Enhancing Open-Set Speaker Identification through Rapid Tuning with Speaker Reciprocal Points and Negative Sample

Zhiyong Chen,Zhiqi Ai,Xinnuo Li,Shugong Xu
2024-09-24
Abstract:This paper introduces a novel framework for open-set speaker identification in household environments, playing a crucial role in facilitating seamless human-computer interactions. Addressing the limitations of current speaker models and classification approaches, our work integrates an pretrained WavLM frontend with a few-shot rapid tuning neural network (NN) backend for enrollment, employing task-optimized Speaker Reciprocal Points Learning (SRPL) to enhance discrimination across multiple target speakers.

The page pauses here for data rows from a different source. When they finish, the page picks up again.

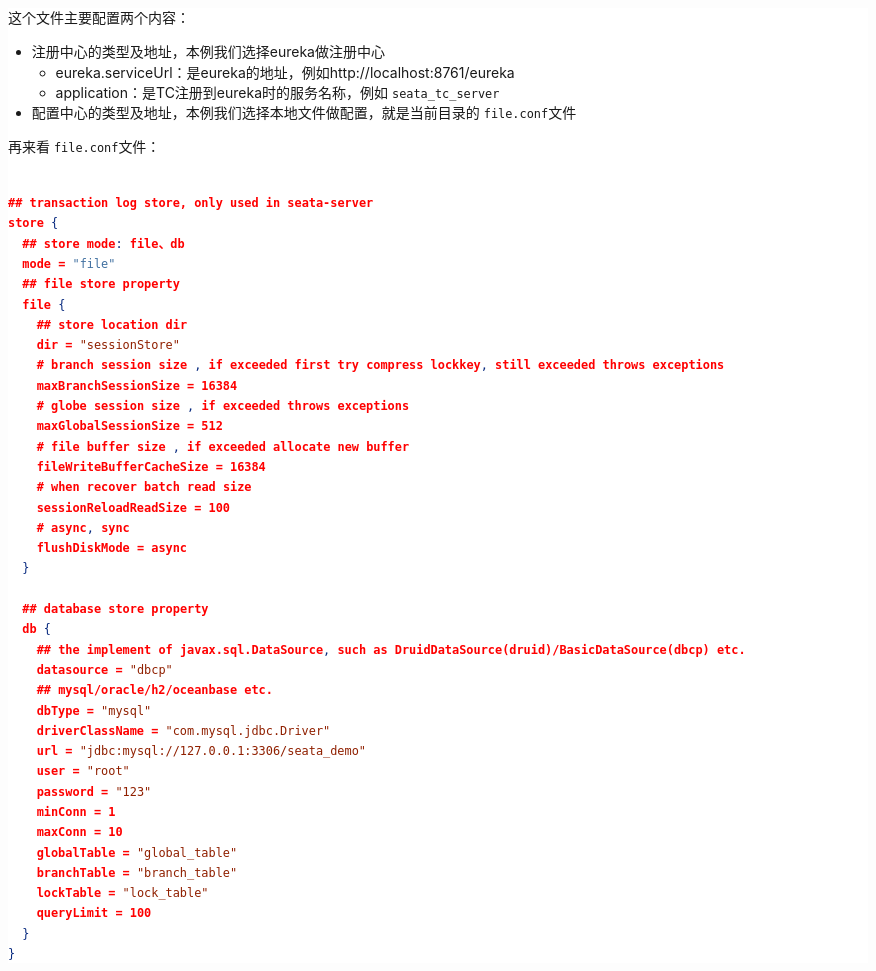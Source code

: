 
这个文件主要配置两个内容：

- 注册中心的类型及地址，本例我们选择eureka做注册中心
  - eureka.serviceUrl：是eureka的地址，例如http://localhost:8761/eureka
  - application：是TC注册到eureka时的服务名称，例如 `seata_tc_server`
- 配置中心的类型及地址，本例我们选择本地文件做配置，就是当前目录的 `file.conf`文件

再来看 `file.conf`文件：

```json

## transaction log store, only used in seata-server
store {
  ## store mode: file、db
  mode = "file"
  ## file store property
  file {
    ## store location dir
    dir = "sessionStore"
    # branch session size , if exceeded first try compress lockkey, still exceeded throws exceptions
    maxBranchSessionSize = 16384
    # globe session size , if exceeded throws exceptions
    maxGlobalSessionSize = 512
    # file buffer size , if exceeded allocate new buffer
    fileWriteBufferCacheSize = 16384
    # when recover batch read size
    sessionReloadReadSize = 100
    # async, sync
    flushDiskMode = async
  }

  ## database store property
  db {
    ## the implement of javax.sql.DataSource, such as DruidDataSource(druid)/BasicDataSource(dbcp) etc.
    datasource = "dbcp"
    ## mysql/oracle/h2/oceanbase etc.
    dbType = "mysql"
    driverClassName = "com.mysql.jdbc.Driver"
    url = "jdbc:mysql://127.0.0.1:3306/seata_demo"
    user = "root"
    password = "123"
    minConn = 1
    maxConn = 10
    globalTable = "global_table"
    branchTable = "branch_table"
    lockTable = "lock_table"
    queryLimit = 100
  }
}
```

Furthermore, we propose an enhanced version of SRPL (SRPL+), which incorporates negative sample learning with both speech-synthesized and real negative samples to significantly improve open-set SID accuracy. Our approach is thoroughly evaluated across various multi-language text-dependent speaker recognition datasets, demonstrating its effectiveness in achieving high usability for complex household multi-speaker recognition scenarios. The proposed system enhanced open-set performance by up to 27\% over the directly use of efficient WavLM base+ model.
Audio and Speech Processing,Sound
What problem does this paper attempt to address?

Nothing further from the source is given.